▶ _Work to be completed_: Read the records below and report each line in which "textwidth" occurs.

▶ _Records for this task_:
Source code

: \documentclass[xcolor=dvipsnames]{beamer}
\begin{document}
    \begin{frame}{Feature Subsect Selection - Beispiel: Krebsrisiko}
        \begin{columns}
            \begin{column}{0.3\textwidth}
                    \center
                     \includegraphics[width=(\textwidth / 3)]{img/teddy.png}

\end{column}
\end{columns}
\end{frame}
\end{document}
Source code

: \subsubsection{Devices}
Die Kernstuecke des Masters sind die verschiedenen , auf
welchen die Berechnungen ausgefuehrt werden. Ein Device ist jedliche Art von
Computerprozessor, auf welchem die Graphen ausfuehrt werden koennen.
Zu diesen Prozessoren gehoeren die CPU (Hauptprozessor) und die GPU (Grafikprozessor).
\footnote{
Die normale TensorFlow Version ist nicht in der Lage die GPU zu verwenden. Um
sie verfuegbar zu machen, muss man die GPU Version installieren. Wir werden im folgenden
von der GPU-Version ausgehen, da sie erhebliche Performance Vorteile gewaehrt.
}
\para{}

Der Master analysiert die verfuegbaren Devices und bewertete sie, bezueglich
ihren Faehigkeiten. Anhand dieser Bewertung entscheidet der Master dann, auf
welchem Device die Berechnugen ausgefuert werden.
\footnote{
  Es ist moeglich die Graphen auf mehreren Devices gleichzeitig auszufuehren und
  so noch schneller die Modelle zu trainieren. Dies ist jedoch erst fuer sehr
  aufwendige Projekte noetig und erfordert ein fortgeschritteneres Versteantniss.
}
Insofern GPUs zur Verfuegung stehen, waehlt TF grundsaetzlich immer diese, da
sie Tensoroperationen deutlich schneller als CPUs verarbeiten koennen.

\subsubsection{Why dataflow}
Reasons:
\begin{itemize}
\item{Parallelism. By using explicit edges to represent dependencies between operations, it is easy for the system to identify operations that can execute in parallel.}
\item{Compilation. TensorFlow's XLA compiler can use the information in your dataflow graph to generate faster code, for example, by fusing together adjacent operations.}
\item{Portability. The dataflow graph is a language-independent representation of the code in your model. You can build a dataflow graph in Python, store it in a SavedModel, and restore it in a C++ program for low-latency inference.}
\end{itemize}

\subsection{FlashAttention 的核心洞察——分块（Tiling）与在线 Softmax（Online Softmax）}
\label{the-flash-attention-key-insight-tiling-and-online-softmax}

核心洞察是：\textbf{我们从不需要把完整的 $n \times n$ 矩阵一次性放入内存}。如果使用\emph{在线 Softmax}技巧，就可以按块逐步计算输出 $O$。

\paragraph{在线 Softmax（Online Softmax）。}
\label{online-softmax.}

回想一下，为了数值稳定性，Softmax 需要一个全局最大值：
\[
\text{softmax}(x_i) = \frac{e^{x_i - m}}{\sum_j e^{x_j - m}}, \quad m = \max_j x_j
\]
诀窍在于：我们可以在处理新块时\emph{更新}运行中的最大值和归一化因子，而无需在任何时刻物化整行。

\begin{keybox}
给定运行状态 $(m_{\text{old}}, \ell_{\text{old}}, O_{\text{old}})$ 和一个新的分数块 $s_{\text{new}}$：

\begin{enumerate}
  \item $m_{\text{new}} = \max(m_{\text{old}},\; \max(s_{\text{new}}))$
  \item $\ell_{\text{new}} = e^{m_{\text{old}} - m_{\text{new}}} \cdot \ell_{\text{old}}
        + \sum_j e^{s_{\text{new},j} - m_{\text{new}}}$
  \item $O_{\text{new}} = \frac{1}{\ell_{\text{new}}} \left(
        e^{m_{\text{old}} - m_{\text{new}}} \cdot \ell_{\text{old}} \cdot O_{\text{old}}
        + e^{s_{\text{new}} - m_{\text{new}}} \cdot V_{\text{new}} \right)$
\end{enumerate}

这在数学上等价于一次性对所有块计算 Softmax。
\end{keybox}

▶ _Response below_:
            \begin{column}{0.3\textwidth}
                     \includegraphics[width=(\textwidth / 3)]{img/teddy.png}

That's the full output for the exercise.